Orang tua-tua dolo selalu menjaga diri, menjaga hak orang lain, menjaga adat-aturan dan selalu taat beribadah! Kalau mengaji Alqur’an biasanya berjam-jam. Apalagi saat malam hari selesai Shalat Isya biasanya mereka baru tamat atau shadaqollah ketika larut malam. Makanya, ucapan kata Kur keramat di lidah mereka sangat terasa nikmat. Berbeda dengan lidah anak muda yang doyan berbohong dan terbiasa dengan kata-kata kotor dan cabul. Seribu kali menyebut Kur hanya menghasilkan kejengkelan di telinga.
Kini, populasi generasi tua sudah semakin berkurang dan posisi mereka diambil alih oleh generasi muda! Banyak diantaranya yang sudah mengenyam pendidikan moderen dan tidak pernah tertarik lagi untuk menggali khazanah kebudayaan Kur masa lalu yang penuh nilai. Mereka berangkat untuk menuntut ilmu ke Tual, Ambon, Papua, Ternate, Makassar bahkan ke Jakarta Ibu kota negara ini. Sayangnya, tidak ada satu pun buku yang ditulis untuk mengenang negeri ini. Sebagian mereka bangga mengklaim diri sebagai orang asing, berbahasa dengan logat kejawa-jawaan atau bahasa Indonesia tinggi yang membuat orang kampung kami jadi kagum sekaligus bingung.
Kagum karena ternyata ada orang Kur yang sudah jadi orang hebat di rantau orang. Punya titel, kerja di departemen, punya rumah dan mobil mewah dan seabrek sematan lain. Bingung karena bahasa yang dituturkan kaum berpendidikan itu tidak dipahami oleh orang kampung yang rata-rata kemampuan berbahasa Indonesianya masih dibawah standar. Lebih celaka lagi, diam-diam ada juga sebagian orang Kur yang sampai hati menggantikan fam/ marga dengan nama yang lebih keren di rantau di sana biar dianggap sejajar dengan kelompok-kelompok elit yang sudah tersohor dan berpengaruh di luar daerahnya!

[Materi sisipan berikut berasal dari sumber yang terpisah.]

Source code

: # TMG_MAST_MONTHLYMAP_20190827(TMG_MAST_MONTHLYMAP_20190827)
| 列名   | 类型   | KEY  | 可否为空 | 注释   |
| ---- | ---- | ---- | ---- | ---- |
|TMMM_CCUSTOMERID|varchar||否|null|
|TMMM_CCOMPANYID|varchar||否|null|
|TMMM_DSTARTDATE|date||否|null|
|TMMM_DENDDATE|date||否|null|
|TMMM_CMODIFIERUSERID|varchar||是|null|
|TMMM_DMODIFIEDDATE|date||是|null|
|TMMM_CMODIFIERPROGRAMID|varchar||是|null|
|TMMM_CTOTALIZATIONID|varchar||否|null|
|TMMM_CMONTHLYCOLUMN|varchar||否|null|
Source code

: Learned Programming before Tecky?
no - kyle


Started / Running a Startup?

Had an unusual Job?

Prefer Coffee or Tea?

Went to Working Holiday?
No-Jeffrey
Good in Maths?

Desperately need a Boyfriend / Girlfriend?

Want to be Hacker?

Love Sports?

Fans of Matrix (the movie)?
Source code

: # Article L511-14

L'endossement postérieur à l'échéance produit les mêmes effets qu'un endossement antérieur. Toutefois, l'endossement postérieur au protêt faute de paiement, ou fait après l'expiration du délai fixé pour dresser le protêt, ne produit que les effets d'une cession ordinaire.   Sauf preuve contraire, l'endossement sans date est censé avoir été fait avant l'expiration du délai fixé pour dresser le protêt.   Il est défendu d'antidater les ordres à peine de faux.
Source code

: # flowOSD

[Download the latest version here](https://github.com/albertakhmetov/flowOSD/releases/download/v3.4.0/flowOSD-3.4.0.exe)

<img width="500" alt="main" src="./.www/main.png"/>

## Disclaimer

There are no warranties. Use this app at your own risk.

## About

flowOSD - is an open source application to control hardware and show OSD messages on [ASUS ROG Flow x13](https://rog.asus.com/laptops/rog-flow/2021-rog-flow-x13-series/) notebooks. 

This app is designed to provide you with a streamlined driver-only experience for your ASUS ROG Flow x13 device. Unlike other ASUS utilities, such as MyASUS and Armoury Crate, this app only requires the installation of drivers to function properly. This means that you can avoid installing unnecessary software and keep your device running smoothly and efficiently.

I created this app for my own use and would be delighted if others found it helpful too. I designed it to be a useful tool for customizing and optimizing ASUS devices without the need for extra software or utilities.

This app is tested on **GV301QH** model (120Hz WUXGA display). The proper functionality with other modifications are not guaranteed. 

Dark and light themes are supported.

Marga Sirfef, Kilwakit, Karit, Boyratan, Fidmatan, Rumagorong, Maswatu, Rettob, Letsoin, Tatroman, Mafinanik, Yamko, Marananik, Rumatiga, Sarcol dan lain-lain dianggap hanya bagian identitas yang tidak penting milik warga di kampung yang hanya jadi pelengkap penderita. Membawa keluar marga itu dari kampung saat merantau hanya prinsip orang kampungan. Menyandang marga itu di tengah-tengah komunitas luar terasa ganjil dan mengganggu penampilan, maka dengan enteng dipangkas saja dan diganti dengan sebutan lain-lain. Biar status sosial jadi naik dan dipandang sebagai kelompok orang terkenal dari Kota. Sungguh kacang lupa kulit kata pribahasa!
Negeri kami menyimpan banyak misteri. Salah satunya kepercayaan warga akan penghuni siluman yang menjadi penunggu dua bukit kembar Gunung Makara dan Gunung Baluk Tufin. Sebuah kepercayaan yang berurat berakar sekian lama sepanjang sejarah! Bukan tidak ada, tetapi ada! Dan itu dianggap oleh warga sebagai penjaga dan pemagar kampung setiap ada bahaya yang datang mengancam.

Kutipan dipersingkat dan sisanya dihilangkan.